Hi all,

oliver clement wrote:

I am using JSVGCanvas inside an Applet and I'm planning to
enable users to transcode the viewed document into a typical image format.
In its first version my applet was signed and users could save the transcoder results under their filesystem. However after discussing with my team, it turned out that it would be more "natural" not to sign the applet and to render the transcoder's
results in a new browser window. Any Idea of how I could do this (temporary files seem excluded) ?

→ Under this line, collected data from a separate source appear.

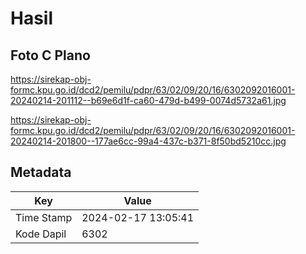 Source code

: # Hasil

## Foto C Plano

https://sirekap-obj-formc.kpu.go.id/dcd2/pemilu/pdpr/63/02/09/20/16/6302092016001-20240214-201112--b69e6d1f-ca60-479d-b499-0074d5732a61.jpg

https://sirekap-obj-formc.kpu.go.id/dcd2/pemilu/pdpr/63/02/09/20/16/6302092016001-20240214-201800--177ae6cc-99a4-437c-b371-8f50bd5210cc.jpg


## Metadata

| Key        | Value               |
| ---------- | ------------------- |
| Time Stamp | 2024-02-17 13:05:41 |
| Kode Dapil | 6302                |



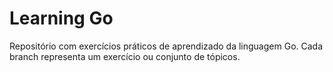 # Learning Go

Repositório com exercícios práticos de aprendizado da linguagem Go. Cada branch representa um exercício ou conjunto de tópicos.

Well this is mostly an Applet<->Browser communication issue. The one suggestion I have is that you could try Base64 encoding the image stream and storing it in an HTML IMG element using the 'data:' protocol URL. But I'm really not a browser guru so I don't know how widely this is supported, and I don't really know how you get your Applet to talk to the browser (I think this is called 'LiveConnect' where javascript in browser talks to Java in Applet but really I've never done anything with it).

Tonny Kohar wrote:

I do not know if my method is working or not. You could keep the image
file generated by transcoder into the buffer/stream (do not need temp
files) then just read the buffer back into Image object. Then just
display the Image object.

I think they want to do it in an HTML file (so the user can right-click and save the image). This is a good idea if they just want to display the rendered image.

Or maybe you could extends the transcoder to return the Image instead of
transcode into the file

There is one other option which would be for your client to talk to the server and have the server generate the temporary image file then have the browser show that. The client would probably have to send back the SVG to render of course.